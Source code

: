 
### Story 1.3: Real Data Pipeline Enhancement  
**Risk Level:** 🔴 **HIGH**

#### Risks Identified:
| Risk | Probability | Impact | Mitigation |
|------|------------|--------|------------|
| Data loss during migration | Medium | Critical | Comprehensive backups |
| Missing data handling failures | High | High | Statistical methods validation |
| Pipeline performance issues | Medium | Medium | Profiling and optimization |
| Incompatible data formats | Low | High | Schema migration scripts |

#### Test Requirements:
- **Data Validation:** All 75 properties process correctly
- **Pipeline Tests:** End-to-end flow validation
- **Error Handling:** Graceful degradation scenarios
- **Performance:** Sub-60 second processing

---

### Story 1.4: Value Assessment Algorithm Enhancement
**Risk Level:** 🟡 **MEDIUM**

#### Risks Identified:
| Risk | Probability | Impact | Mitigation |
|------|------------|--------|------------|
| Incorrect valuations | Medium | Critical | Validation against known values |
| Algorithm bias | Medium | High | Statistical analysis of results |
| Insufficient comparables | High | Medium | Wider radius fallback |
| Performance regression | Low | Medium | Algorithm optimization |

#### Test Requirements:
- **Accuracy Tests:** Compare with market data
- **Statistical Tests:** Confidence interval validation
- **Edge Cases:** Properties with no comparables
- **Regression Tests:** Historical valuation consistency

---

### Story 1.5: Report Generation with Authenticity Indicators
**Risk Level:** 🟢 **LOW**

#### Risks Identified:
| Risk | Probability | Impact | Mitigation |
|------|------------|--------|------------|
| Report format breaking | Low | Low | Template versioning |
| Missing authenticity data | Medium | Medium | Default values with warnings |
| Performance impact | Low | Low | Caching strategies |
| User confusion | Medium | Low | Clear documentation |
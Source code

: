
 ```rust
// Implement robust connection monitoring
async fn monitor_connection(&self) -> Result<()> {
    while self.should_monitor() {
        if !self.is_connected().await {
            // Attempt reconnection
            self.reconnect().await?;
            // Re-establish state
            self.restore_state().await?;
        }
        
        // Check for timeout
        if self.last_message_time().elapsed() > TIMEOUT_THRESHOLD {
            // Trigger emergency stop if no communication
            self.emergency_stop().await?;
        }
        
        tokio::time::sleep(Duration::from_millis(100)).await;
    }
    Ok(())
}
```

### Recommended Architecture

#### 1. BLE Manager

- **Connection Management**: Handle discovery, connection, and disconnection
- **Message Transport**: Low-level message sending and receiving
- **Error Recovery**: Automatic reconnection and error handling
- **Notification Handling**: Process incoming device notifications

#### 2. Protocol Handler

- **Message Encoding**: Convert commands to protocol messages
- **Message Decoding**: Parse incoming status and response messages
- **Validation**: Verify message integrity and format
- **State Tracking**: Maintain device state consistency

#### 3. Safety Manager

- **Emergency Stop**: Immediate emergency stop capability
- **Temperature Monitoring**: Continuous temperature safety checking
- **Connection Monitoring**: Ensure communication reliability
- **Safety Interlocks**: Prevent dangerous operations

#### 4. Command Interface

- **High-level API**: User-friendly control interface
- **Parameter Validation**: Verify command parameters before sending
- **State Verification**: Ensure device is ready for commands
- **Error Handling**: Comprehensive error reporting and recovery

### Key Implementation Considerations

=-=-=

» Your task
Give an exact copy of the lines above from the line with "Level:** 🔴 **HIGH**" up to and including the line with "Comprehensive backups |", and leave everything else out.

» Solution to the problem
**Risk Level:** 🔴 **HIGH**

#### Risks Identified:
| Risk | Probability | Impact | Mitigation |
|------|------------|--------|------------|
| Data loss during migration | Medium | Critical | Comprehensive backups |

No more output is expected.